- [YOUR ASSIGNMENT] Each line of the listing below must be retyped exactly, with images left out.
---------------
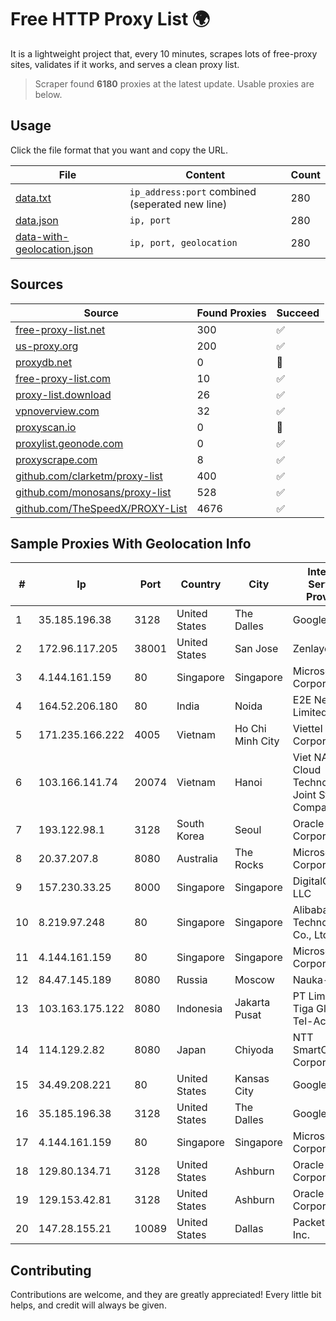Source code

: 
# Free HTTP Proxy List 🌍

It is a lightweight project that, every 10 minutes, scrapes lots of free-proxy sites, validates if it works, and serves a clean proxy list.


> Scraper found **6180** proxies at the latest update. Usable proxies are below.

## Usage

Click the file format that you want and copy the URL.


|File|Content|Count|
|----|-------|-----|
|[data.txt](https://raw.githubusercontent.com/themiralay/Proxy-List-World/master/data.txt)|`ip_address:port` combined (seperated new line)|280|
|[data.json](https://raw.githubusercontent.com/themiralay/Proxy-List-World/master/data.json)|`ip, port`|280|
|[data-with-geolocation.json](https://raw.githubusercontent.com/themiralay/Proxy-List-World/master/data-with-geolocation.json)|`ip, port, geolocation`|280|

## Sources

|Source|Found Proxies|Succeed|
|------|-------------|-------|
|[free-proxy-list.net](https://free-proxy-list.net)|300|✅|
|[us-proxy.org](https://www.us-proxy.org)|200|✅|
|[proxydb.net](http://proxydb.net)|0|🚫|
|[free-proxy-list.com](https://free-proxy-list.com/?page=&port=&type%5B%5D=http&type%5B%5D=https&up_time=0&search=Search)|10|✅|
|[proxy-list.download](https://www.proxy-list.download/HTTP)|26|✅|
|[vpnoverview.com](https://vpnoverview.com/privacy/anonymous-browsing/free-proxy-servers)|32|✅|
|[proxyscan.io](https://www.proxyscan.io)|0|🚫|
|[proxylist.geonode.com](https://proxylist.geonode.com/api/proxy-list?limit=300&page=1&sort_by=lastChecked&sort_type=desc&protocols=http,https)|0|✅|
|[proxyscrape.com](https://api.proxyscrape.com/v2/?request=displayproxies&protocol=http&timeout=10000&country=all&ssl=all&anonymity=all)|8|✅|
|[github.com/clarketm/proxy-list](https://raw.githubusercontent.com/clarketm/proxy-list/master/proxy-list-raw.txt)|400|✅|
|[github.com/monosans/proxy-list](https://raw.githubusercontent.com/monosans/proxy-list/main/proxies/http.txt)|528|✅|
|[github.com/TheSpeedX/PROXY-List](https://raw.githubusercontent.com/TheSpeedX/PROXY-List/master/http.txt)|4676|✅|


## Sample Proxies With Geolocation Info

|#|Ip|Port|Country|City|Internet Service Provider|
|-|--|----|-------|----|-------------------------|
|1|35.185.196.38|3128|United States|The Dalles|Google LLC|
|2|172.96.117.205|38001|United States|San Jose|Zenlayer Inc|
|3|4.144.161.159|80|Singapore|Singapore|Microsoft Corporation|
|4|164.52.206.180|80|India|Noida|E2E Networks Limited|
|5|171.235.166.222|4005|Vietnam|Ho Chi Minh City|Viettel Corporation|
|6|103.166.141.74|20074|Vietnam|Hanoi|Viet NAM Cloud Technology Joint Stock Company|
|7|193.122.98.1|3128|South Korea|Seoul|Oracle Corporation|
|8|20.37.207.8|8080|Australia|The Rocks|Microsoft Corporation|
|9|157.230.33.25|8000|Singapore|Singapore|DigitalOcean, LLC|
|10|8.219.97.248|80|Singapore|Singapore|Alibaba (US) Technology Co., Ltd.|
|11|4.144.161.159|80|Singapore|Singapore|Microsoft Corporation|
|12|84.47.145.189|8080|Russia|Moscow|Nauka-Svyaz|
|13|103.163.175.122|8080|Indonesia|Jakarta Pusat|PT Lima Satu Tiga Global Tel-Access|
|14|114.129.2.82|8080|Japan|Chiyoda|NTT SmartConnect Corporation|
|15|34.49.208.221|80|United States|Kansas City|Google LLC|
|16|35.185.196.38|3128|United States|The Dalles|Google LLC|
|17|4.144.161.159|80|Singapore|Singapore|Microsoft Corporation|
|18|129.80.134.71|3128|United States|Ashburn|Oracle Corporation|
|19|129.153.42.81|3128|United States|Ashburn|Oracle Corporation|
|20|147.28.155.21|10089|United States|Dallas|Packet Host, Inc.|



## Contributing

Contributions are welcome, and they are greatly appreciated! Every
little bit helps, and credit will always be given.

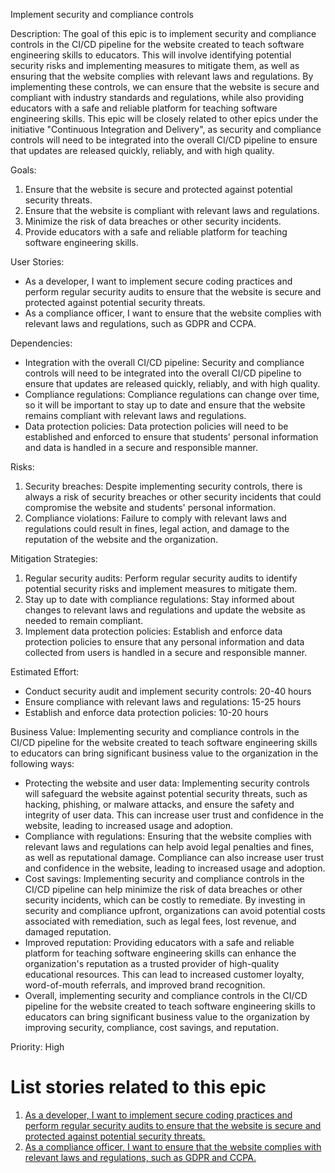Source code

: Implement security and compliance controls

Description: The goal of this epic is to implement security and compliance controls in the CI/CD pipeline for the website created to teach software engineering skills to educators. This will involve identifying potential security risks and implementing measures to mitigate them, as well as ensuring that the website complies with relevant laws and regulations. By implementing these controls, we can ensure that the website is secure and compliant with industry standards and regulations, while also providing educators with a safe and reliable platform for teaching software engineering skills. This epic will be closely related to other epics under the initiative "Continuous Integration and Delivery", as security and compliance controls will need to be integrated into the overall CI/CD pipeline to ensure that updates are released quickly, reliably, and with high quality.

Goals:
1. Ensure that the website is secure and protected against potential security threats.
2. Ensure that the website is compliant with relevant laws and regulations.
3. Minimize the risk of data breaches or other security incidents.
4. Provide educators with a safe and reliable platform for teaching software engineering skills.

User Stories:
* As a developer, I want to implement secure coding practices and perform regular security audits to ensure that the website is secure and protected against potential security threats.
* As a compliance officer, I want to ensure that the website complies with relevant laws and regulations, such as GDPR and CCPA.

Dependencies:
* Integration with the overall CI/CD pipeline: Security and compliance controls will need to be integrated into the overall CI/CD pipeline to ensure that updates are released quickly, reliably, and with high quality.
* Compliance regulations: Compliance regulations can change over time, so it will be important to stay up to date and ensure that the website remains compliant with relevant laws and regulations.
* Data protection policies: Data protection policies will need to be established and enforced to ensure that students' personal information and data is handled in a secure and responsible manner.

Risks:
1. Security breaches: Despite implementing security controls, there is always a risk of security breaches or other security incidents that could compromise the website and students' personal information.
2. Compliance violations: Failure to comply with relevant laws and regulations could result in fines, legal action, and damage to the reputation of the website and the organization.

Mitigation Strategies:
1. Regular security audits: Perform regular security audits to identify potential security risks and implement measures to mitigate them.
2. Stay up to date with compliance regulations: Stay informed about changes to relevant laws and regulations and update the website as needed to remain compliant.
3. Implement data protection policies: Establish and enforce data protection policies to ensure that any personal information and data collected from users is handled in a secure and responsible manner.

Estimated Effort:
* Conduct security audit and implement security controls: 20-40 hours
* Ensure compliance with relevant laws and regulations: 15-25 hours
* Establish and enforce data protection policies: 10-20 hours

Business Value: Implementing security and compliance controls in the CI/CD pipeline for the website created to teach software engineering skills to educators can bring significant business value to the organization in the following ways:
* Protecting the website and user data: Implementing security controls will safeguard the website against potential security threats, such as hacking, phishing, or malware attacks, and ensure the safety and integrity of user data. This can increase user trust and confidence in the website, leading to increased usage and adoption.
* Compliance with regulations: Ensuring that the website complies with relevant laws and regulations can help avoid legal penalties and fines, as well as reputational damage. Compliance can also increase user trust and confidence in the website, leading to increased usage and adoption.
* Cost savings: Implementing security and compliance controls in the CI/CD pipeline can help minimize the risk of data breaches or other security incidents, which can be costly to remediate. By investing in security and compliance upfront, organizations can avoid potential costs associated with remediation, such as legal fees, lost revenue, and damaged reputation.
* Improved reputation: Providing educators with a safe and reliable platform for teaching software engineering skills can enhance the organization's reputation as a trusted provider of high-quality educational resources. This can lead to increased customer loyalty, word-of-mouth referrals, and improved brand recognition.
* Overall, implementing security and compliance controls in the CI/CD pipeline for the website created to teach software engineering skills to educators can bring significant business value to the organization by improving security, compliance, cost savings, and reputation.

Priority: High

# List stories related to this epic
1. [As a developer, I want to implement secure coding practices and perform regular security audits to ensure that the website is secure and protected against potential security threats.](/documentation/templates/theme/initiatives/epics/stories/story_template.md)
2. [As a compliance officer, I want to ensure that the website complies with relevant laws and regulations, such as GDPR and CCPA.]()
---------------
- [EXERCISE SOLUTION]
Source code

: 
# Free HTTP Proxy List 🌍

It is a lightweight project that, every 10 minutes, scrapes lots of free-proxy sites, validates if it works, and serves a clean proxy list.


> Scraper found **6180** proxies at the latest update. Usable proxies are below.

## Usage

Click the file format that you want and copy the URL.


|File|Content|Count|
|----|-------|-----|
|[data.txt](https://raw.githubusercontent.com/themiralay/Proxy-List-World/master/data.txt)|`ip_address:port` combined (seperated new line)|280|
|[data.json](https://raw.githubusercontent.com/themiralay/Proxy-List-World/master/data.json)|`ip, port`|280|
|[data-with-geolocation.json](https://raw.githubusercontent.com/themiralay/Proxy-List-World/master/data-with-geolocation.json)|`ip, port, geolocation`|280|

## Sources

|Source|Found Proxies|Succeed|
|------|-------------|-------|
|[free-proxy-list.net](https://free-proxy-list.net)|300|✅|
|[us-proxy.org](https://www.us-proxy.org)|200|✅|
|[proxydb.net](http://proxydb.net)|0|🚫|
|[free-proxy-list.com](https://free-proxy-list.com/?page=&port=&type%5B%5D=http&type%5B%5D=https&up_time=0&search=Search)|10|✅|
|[proxy-list.download](https://www.proxy-list.download/HTTP)|26|✅|
|[vpnoverview.com](https://vpnoverview.com/privacy/anonymous-browsing/free-proxy-servers)|32|✅|
|[proxyscan.io](https://www.proxyscan.io)|0|🚫|
|[proxylist.geonode.com](https://proxylist.geonode.com/api/proxy-list?limit=300&page=1&sort_by=lastChecked&sort_type=desc&protocols=http,https)|0|✅|
|[proxyscrape.com](https://api.proxyscrape.com/v2/?request=displayproxies&protocol=http&timeout=10000&country=all&ssl=all&anonymity=all)|8|✅|
|[github.com/clarketm/proxy-list](https://raw.githubusercontent.com/clarketm/proxy-list/master/proxy-list-raw.txt)|400|✅|
|[github.com/monosans/proxy-list](https://raw.githubusercontent.com/monosans/proxy-list/main/proxies/http.txt)|528|✅|
|[github.com/TheSpeedX/PROXY-List](https://raw.githubusercontent.com/TheSpeedX/PROXY-List/master/http.txt)|4676|✅|


## Sample Proxies With Geolocation Info

|#|Ip|Port|Country|City|Internet Service Provider|
|-|--|----|-------|----|-------------------------|
|1|35.185.196.38|3128|United States|The Dalles|Google LLC|
|2|172.96.117.205|38001|United States|San Jose|Zenlayer Inc|
|3|4.144.161.159|80|Singapore|Singapore|Microsoft Corporation|
|4|164.52.206.180|80|India|Noida|E2E Networks Limited|
|5|171.235.166.222|4005|Vietnam|Ho Chi Minh City|Viettel Corporation|
|6|103.166.141.74|20074|Vietnam|Hanoi|Viet NAM Cloud Technology Joint Stock Company|
|7|193.122.98.1|3128|South Korea|Seoul|Oracle Corporation|
|8|20.37.207.8|8080|Australia|The Rocks|Microsoft Corporation|
|9|157.230.33.25|8000|Singapore|Singapore|DigitalOcean, LLC|
|10|8.219.97.248|80|Singapore|Singapore|Alibaba (US) Technology Co., Ltd.|
|11|4.144.161.159|80|Singapore|Singapore|Microsoft Corporation|
|12|84.47.145.189|8080|Russia|Moscow|Nauka-Svyaz|
|13|103.163.175.122|8080|Indonesia|Jakarta Pusat|PT Lima Satu Tiga Global Tel-Access|
|14|114.129.2.82|8080|Japan|Chiyoda|NTT SmartConnect Corporation|
|15|34.49.208.221|80|United States|Kansas City|Google LLC|
|16|35.185.196.38|3128|United States|The Dalles|Google LLC|
|17|4.144.161.159|80|Singapore|Singapore|Microsoft Corporation|
|18|129.80.134.71|3128|United States|Ashburn|Oracle Corporation|
|19|129.153.42.81|3128|United States|Ashburn|Oracle Corporation|
|20|147.28.155.21|10089|United States|Dallas|Packet Host, Inc.|



## Contributing

Contributions are welcome, and they are greatly appreciated! Every
little bit helps, and credit will always be given.

Source code

: Implement security and compliance controls

Description: The goal of this epic is to implement security and compliance controls in the CI/CD pipeline for the website created to teach software engineering skills to educators. This will involve identifying potential security risks and implementing measures to mitigate them, as well as ensuring that the website complies with relevant laws and regulations. By implementing these controls, we can ensure that the website is secure and compliant with industry standards and regulations, while also providing educators with a safe and reliable platform for teaching software engineering skills. This epic will be closely related to other epics under the initiative "Continuous Integration and Delivery", as security and compliance controls will need to be integrated into the overall CI/CD pipeline to ensure that updates are released quickly, reliably, and with high quality.

Goals:
1. Ensure that the website is secure and protected against potential security threats.
2. Ensure that the website is compliant with relevant laws and regulations.
3. Minimize the risk of data breaches or other security incidents.
4. Provide educators with a safe and reliable platform for teaching software engineering skills.

User Stories:
* As a developer, I want to implement secure coding practices and perform regular security audits to ensure that the website is secure and protected against potential security threats.
* As a compliance officer, I want to ensure that the website complies with relevant laws and regulations, such as GDPR and CCPA.

Dependencies:
* Integration with the overall CI/CD pipeline: Security and compliance controls will need to be integrated into the overall CI/CD pipeline to ensure that updates are released quickly, reliably, and with high quality.
* Compliance regulations: Compliance regulations can change over time, so it will be important to stay up to date and ensure that the website remains compliant with relevant laws and regulations.
* Data protection policies: Data protection policies will need to be established and enforced to ensure that students' personal information and data is handled in a secure and responsible manner.

Risks:
1. Security breaches: Despite implementing security controls, there is always a risk of security breaches or other security incidents that could compromise the website and students' personal information.
2. Compliance violations: Failure to comply with relevant laws and regulations could result in fines, legal action, and damage to the reputation of the website and the organization.

Mitigation Strategies:
1. Regular security audits: Perform regular security audits to identify potential security risks and implement measures to mitigate them.
2. Stay up to date with compliance regulations: Stay informed about changes to relevant laws and regulations and update the website as needed to remain compliant.
3. Implement data protection policies: Establish and enforce data protection policies to ensure that any personal information and data collected from users is handled in a secure and responsible manner.

Estimated Effort:
* Conduct security audit and implement security controls: 20-40 hours
* Ensure compliance with relevant laws and regulations: 15-25 hours
* Establish and enforce data protection policies: 10-20 hours

Business Value: Implementing security and compliance controls in the CI/CD pipeline for the website created to teach software engineering skills to educators can bring significant business value to the organization in the following ways:
* Protecting the website and user data: Implementing security controls will safeguard the website against potential security threats, such as hacking, phishing, or malware attacks, and ensure the safety and integrity of user data. This can increase user trust and confidence in the website, leading to increased usage and adoption.
* Compliance with regulations: Ensuring that the website complies with relevant laws and regulations can help avoid legal penalties and fines, as well as reputational damage. Compliance can also increase user trust and confidence in the website, leading to increased usage and adoption.
* Cost savings: Implementing security and compliance controls in the CI/CD pipeline can help minimize the risk of data breaches or other security incidents, which can be costly to remediate. By investing in security and compliance upfront, organizations can avoid potential costs associated with remediation, such as legal fees, lost revenue, and damaged reputation.
* Improved reputation: Providing educators with a safe and reliable platform for teaching software engineering skills can enhance the organization's reputation as a trusted provider of high-quality educational resources. This can lead to increased customer loyalty, word-of-mouth referrals, and improved brand recognition.
* Overall, implementing security and compliance controls in the CI/CD pipeline for the website created to teach software engineering skills to educators can bring significant business value to the organization by improving security, compliance, cost savings, and reputation.

Priority: High

# List stories related to this epic
1. [As a developer, I want to implement secure coding practices and perform regular security audits to ensure that the website is secure and protected against potential security threats.](/documentation/templates/theme/initiatives/epics/stories/story_template.md)
2. [As a compliance officer, I want to ensure that the website complies with relevant laws and regulations, such as GDPR and CCPA.]()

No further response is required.